Publication :

Chemical surface densification of hardwood through lateral monomer impregnation and in situ electron beam polymerization, Part II : effect of irradiation dose on hardness, wood chemistry and polymer conversion

Surface chemical densification was recently introduced as a low cost and fast process to improve surface hardness of wood. The asymmetric density profile at the surface due to polymer filled cells was achieved through unilateral impregnation of monomers and their fast in situ polymerization under electron beam radiations. This study investigates the effect of electron beam dose on the newly developed material in order to optimize and increase the performances. Effect of doses from 25 to 125 kGy on wood and polymer in situ were investigated by FTIR spectroscopy, confocal Raman microscopy and GC–MS quantification of extracted residual monomers. Brinell hardness of irradiated controls decreased with increased dose while it remained unchanged for densified samples.
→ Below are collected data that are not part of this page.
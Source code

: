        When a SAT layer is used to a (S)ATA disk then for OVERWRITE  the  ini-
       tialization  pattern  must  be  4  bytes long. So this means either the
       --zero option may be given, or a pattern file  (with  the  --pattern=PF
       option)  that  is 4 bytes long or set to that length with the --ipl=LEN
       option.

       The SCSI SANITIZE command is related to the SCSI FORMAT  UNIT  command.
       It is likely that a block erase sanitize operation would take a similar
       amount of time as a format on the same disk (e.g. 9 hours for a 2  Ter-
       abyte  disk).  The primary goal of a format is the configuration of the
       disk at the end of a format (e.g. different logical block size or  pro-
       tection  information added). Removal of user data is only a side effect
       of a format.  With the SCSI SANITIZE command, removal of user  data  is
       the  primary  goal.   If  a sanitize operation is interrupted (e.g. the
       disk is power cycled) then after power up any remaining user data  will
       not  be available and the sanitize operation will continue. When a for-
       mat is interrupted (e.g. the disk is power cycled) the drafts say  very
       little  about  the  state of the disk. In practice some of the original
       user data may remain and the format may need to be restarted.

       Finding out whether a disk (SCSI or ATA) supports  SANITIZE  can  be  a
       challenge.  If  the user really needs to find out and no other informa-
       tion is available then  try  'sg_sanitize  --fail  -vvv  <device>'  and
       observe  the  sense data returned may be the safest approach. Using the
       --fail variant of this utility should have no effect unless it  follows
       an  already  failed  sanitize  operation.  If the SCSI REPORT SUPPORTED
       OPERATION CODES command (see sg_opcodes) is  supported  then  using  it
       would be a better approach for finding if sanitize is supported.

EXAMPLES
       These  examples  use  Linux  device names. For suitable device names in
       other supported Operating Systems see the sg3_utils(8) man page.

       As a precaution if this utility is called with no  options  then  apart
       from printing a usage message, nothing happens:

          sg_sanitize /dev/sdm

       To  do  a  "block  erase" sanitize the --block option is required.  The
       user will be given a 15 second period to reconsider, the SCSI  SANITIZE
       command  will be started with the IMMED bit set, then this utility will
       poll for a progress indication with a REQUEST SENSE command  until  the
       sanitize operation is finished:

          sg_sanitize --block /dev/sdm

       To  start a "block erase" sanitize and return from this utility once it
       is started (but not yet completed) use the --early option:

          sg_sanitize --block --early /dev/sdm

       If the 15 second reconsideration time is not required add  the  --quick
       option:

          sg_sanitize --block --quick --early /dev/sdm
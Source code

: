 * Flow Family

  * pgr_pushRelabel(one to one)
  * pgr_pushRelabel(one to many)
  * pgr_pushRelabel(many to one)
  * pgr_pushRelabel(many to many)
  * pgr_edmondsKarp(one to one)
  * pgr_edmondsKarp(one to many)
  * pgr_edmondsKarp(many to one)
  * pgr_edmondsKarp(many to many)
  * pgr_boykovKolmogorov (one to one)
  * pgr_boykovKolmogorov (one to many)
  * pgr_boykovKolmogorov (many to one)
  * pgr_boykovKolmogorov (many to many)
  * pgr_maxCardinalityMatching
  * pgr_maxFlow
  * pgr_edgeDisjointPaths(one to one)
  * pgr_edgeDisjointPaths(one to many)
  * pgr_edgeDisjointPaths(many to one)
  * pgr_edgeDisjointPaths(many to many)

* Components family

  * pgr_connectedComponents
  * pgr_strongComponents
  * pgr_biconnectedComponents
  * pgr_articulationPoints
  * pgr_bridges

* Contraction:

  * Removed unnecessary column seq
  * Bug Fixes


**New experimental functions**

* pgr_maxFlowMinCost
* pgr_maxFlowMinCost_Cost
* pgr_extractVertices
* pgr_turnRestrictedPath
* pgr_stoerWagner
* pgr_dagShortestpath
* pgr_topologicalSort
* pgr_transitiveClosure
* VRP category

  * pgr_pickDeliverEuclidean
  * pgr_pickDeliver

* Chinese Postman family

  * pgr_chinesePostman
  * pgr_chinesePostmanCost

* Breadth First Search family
The effect of 25 kGy on the irradiated wood controls was insignificant, but evidence of cellulose depolymerization and decrease of hydrogen bonds strength was found at higher dose through FTIR analysis. Raman investigation of the acrylate conversion in situ showed that most of the polymerization was achieved with 25 kGy. Residual monomers were still present in the wood samples up to 100 kGy. Thus, 25 kGy was sufficient to polymerize monomers in situ and increase Brinell hardness of densified wood while avoiding degradation of wood. However, 100 kGy was necessary to ensure highest conversion and no residual monomers. This study is opening perspectives on radiation effects on wood for optimal materials development.